> _Exercise requirements_
All lines in the data bearing the string "latest" should be identified and copied.

> _Data under study_
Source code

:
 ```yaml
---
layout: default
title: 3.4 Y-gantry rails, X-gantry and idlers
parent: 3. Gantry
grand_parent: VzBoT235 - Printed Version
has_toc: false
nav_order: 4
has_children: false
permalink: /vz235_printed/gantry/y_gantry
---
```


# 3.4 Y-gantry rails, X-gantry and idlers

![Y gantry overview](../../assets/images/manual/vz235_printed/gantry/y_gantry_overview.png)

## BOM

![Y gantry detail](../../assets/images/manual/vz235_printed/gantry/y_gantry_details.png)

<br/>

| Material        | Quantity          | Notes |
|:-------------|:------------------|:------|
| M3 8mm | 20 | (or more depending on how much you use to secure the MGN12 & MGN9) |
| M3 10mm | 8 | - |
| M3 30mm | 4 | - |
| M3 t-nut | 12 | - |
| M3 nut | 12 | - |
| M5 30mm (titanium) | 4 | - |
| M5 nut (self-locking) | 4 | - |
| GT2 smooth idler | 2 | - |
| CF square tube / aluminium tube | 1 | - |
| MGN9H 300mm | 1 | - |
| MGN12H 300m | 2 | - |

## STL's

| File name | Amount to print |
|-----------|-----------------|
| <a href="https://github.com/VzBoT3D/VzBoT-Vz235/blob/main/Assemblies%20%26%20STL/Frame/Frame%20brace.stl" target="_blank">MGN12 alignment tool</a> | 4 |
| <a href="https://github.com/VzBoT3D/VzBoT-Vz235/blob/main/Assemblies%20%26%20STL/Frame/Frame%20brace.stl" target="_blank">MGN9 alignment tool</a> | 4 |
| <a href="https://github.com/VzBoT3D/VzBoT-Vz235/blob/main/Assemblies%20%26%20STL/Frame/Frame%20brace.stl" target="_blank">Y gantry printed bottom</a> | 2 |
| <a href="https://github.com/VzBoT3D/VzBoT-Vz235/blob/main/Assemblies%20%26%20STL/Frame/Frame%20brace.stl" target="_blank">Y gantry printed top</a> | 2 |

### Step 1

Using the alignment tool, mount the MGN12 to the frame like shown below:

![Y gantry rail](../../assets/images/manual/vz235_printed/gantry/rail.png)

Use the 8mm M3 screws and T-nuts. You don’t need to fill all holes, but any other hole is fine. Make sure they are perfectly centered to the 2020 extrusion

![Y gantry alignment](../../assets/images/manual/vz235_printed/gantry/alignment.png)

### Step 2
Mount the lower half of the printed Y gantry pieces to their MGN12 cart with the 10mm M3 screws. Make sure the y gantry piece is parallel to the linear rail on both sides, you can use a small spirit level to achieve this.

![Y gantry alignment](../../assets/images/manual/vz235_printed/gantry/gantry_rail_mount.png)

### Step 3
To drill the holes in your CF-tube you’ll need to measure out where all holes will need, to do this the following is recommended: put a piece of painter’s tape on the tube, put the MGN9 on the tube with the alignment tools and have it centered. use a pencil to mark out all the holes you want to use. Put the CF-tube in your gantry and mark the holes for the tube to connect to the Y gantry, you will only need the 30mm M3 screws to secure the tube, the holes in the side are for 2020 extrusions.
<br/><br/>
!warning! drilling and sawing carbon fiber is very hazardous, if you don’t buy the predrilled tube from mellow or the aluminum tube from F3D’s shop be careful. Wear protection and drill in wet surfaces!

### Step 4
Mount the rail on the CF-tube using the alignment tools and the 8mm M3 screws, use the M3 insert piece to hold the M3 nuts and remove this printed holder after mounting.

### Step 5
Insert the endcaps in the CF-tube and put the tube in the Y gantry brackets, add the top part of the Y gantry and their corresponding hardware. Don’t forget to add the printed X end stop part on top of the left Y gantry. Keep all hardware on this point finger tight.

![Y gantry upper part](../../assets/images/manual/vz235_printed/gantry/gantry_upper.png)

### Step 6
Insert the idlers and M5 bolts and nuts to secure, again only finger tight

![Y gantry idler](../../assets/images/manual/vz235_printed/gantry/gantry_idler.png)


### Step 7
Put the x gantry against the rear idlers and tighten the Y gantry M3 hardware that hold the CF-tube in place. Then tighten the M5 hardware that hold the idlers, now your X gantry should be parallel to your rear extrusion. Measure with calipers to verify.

==

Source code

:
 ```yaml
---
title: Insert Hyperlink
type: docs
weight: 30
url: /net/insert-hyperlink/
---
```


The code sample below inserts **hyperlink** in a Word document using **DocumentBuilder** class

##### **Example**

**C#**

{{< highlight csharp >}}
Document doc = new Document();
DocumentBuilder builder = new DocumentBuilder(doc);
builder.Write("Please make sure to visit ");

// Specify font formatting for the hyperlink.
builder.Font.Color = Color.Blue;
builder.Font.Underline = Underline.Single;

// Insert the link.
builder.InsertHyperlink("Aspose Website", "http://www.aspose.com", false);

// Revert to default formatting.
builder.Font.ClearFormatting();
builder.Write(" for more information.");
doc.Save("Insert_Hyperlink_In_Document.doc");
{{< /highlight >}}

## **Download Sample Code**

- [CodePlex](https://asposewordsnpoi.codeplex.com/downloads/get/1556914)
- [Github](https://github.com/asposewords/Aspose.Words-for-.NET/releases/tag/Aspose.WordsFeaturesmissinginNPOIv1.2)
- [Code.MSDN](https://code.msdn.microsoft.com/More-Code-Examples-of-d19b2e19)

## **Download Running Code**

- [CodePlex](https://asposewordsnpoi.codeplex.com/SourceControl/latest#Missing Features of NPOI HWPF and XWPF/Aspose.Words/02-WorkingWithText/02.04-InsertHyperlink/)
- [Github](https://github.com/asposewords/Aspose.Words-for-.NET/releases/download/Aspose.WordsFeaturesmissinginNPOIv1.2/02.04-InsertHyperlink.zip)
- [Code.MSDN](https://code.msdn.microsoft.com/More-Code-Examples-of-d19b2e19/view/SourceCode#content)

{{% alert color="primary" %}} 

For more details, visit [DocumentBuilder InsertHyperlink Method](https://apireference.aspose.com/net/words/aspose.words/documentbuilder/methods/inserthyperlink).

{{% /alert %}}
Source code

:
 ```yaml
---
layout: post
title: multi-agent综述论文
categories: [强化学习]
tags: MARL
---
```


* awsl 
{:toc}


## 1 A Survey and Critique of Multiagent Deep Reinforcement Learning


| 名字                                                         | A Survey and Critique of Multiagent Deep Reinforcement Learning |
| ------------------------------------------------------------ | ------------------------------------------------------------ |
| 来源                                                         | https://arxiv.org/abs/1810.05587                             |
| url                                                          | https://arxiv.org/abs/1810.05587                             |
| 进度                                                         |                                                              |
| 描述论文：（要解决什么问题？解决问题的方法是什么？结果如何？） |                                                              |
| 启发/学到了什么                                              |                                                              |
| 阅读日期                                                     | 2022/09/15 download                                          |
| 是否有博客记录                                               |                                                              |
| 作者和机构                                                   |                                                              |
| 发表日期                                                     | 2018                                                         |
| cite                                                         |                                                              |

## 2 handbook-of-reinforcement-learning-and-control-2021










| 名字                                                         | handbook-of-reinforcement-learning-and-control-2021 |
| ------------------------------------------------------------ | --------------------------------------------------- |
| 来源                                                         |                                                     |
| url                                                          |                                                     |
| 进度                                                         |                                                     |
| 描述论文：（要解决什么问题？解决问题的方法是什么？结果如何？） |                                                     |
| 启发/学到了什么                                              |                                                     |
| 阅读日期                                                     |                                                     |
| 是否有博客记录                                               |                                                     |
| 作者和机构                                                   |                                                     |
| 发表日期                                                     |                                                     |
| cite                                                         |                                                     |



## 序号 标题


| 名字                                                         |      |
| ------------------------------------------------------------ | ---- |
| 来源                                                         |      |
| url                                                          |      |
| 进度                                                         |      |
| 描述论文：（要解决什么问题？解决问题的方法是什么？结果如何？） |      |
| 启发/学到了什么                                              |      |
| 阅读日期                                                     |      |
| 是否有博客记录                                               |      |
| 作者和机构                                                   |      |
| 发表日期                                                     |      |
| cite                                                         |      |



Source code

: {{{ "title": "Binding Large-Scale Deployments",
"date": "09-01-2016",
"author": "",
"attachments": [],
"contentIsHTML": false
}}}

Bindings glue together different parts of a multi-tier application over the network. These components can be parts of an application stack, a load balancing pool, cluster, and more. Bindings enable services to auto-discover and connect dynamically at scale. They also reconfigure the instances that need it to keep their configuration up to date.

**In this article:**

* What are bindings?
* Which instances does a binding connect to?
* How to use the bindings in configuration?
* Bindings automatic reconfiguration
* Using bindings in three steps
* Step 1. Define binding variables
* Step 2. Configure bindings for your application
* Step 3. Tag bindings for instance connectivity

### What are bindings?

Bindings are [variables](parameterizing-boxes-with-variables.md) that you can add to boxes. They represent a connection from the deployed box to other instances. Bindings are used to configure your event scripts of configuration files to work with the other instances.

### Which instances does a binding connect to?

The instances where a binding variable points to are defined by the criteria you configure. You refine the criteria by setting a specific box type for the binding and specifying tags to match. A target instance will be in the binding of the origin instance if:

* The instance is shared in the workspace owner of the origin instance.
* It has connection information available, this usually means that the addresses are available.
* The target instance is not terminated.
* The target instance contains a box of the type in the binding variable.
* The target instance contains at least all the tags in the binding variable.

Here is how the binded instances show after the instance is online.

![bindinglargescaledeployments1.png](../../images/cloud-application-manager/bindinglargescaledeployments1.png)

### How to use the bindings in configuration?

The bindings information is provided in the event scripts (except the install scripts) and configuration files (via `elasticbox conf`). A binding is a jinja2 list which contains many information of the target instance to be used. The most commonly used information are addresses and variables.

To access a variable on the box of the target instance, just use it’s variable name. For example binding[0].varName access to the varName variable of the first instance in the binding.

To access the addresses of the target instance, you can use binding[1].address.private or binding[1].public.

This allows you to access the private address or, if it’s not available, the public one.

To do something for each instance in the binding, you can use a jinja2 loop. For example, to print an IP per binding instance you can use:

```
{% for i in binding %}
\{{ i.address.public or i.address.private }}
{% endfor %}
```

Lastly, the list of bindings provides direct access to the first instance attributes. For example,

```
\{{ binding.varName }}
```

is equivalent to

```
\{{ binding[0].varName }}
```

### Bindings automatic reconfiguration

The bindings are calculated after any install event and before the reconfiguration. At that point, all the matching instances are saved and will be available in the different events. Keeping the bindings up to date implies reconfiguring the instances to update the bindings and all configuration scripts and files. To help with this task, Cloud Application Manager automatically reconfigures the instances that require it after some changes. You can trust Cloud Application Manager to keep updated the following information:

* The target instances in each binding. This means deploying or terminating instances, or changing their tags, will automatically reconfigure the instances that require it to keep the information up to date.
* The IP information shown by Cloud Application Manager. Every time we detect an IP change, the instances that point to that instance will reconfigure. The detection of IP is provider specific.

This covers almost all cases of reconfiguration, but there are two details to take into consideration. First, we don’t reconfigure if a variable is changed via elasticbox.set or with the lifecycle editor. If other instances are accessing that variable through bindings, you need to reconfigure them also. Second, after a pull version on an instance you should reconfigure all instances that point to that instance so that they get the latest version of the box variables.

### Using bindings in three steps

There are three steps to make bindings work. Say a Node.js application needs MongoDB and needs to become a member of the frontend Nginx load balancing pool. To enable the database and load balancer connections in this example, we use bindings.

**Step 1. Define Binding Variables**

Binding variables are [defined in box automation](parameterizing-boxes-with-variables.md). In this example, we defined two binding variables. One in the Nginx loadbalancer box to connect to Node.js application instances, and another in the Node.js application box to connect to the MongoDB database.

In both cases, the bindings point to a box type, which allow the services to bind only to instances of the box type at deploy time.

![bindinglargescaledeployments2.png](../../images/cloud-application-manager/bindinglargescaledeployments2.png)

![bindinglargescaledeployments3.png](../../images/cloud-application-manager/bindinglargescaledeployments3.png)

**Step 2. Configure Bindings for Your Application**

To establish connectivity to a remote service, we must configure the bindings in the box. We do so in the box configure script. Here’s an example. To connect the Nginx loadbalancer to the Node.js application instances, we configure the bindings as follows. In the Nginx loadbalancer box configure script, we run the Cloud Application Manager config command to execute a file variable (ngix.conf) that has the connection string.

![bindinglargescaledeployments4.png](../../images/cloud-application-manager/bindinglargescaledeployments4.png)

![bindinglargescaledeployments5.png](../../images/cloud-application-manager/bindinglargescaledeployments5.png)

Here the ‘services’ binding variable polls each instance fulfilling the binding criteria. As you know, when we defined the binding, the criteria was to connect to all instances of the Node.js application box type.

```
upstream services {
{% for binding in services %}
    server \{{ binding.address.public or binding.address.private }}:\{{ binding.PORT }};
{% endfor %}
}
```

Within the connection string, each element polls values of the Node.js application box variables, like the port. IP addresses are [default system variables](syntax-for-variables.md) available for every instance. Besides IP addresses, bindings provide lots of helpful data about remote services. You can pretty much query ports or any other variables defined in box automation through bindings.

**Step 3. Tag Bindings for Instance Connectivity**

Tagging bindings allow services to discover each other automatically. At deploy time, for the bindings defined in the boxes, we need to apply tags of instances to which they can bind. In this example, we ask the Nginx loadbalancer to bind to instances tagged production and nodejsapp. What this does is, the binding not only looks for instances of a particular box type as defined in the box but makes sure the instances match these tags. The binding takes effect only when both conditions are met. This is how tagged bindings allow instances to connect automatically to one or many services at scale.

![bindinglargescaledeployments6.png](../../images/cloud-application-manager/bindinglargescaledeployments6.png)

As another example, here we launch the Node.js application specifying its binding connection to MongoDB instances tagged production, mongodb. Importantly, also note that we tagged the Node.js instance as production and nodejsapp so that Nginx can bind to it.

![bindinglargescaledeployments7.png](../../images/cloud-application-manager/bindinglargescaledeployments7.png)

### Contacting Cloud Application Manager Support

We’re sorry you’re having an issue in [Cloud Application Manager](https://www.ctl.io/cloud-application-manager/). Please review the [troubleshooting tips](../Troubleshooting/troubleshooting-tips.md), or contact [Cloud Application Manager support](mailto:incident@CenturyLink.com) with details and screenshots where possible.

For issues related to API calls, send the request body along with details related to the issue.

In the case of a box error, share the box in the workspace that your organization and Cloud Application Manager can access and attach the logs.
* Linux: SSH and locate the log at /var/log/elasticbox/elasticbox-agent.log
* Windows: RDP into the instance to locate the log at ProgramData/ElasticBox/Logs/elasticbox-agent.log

> _Task result_
- [CodePlex](https://asposewordsnpoi.codeplex.com/SourceControl/latest#Missing Features of NPOI HWPF and XWPF/Aspose.Words/02-WorkingWithText/02.04-InsertHyperlink/)
This covers almost all cases of reconfiguration, but there are two details to take into consideration. First, we don’t reconfigure if a variable is changed via elasticbox.set or with the lifecycle editor. If other instances are accessing that variable through bindings, you need to reconfigure them also. Second, after a pull version on an instance you should reconfigure all instances that point to that instance so that they get the latest version of the box variables.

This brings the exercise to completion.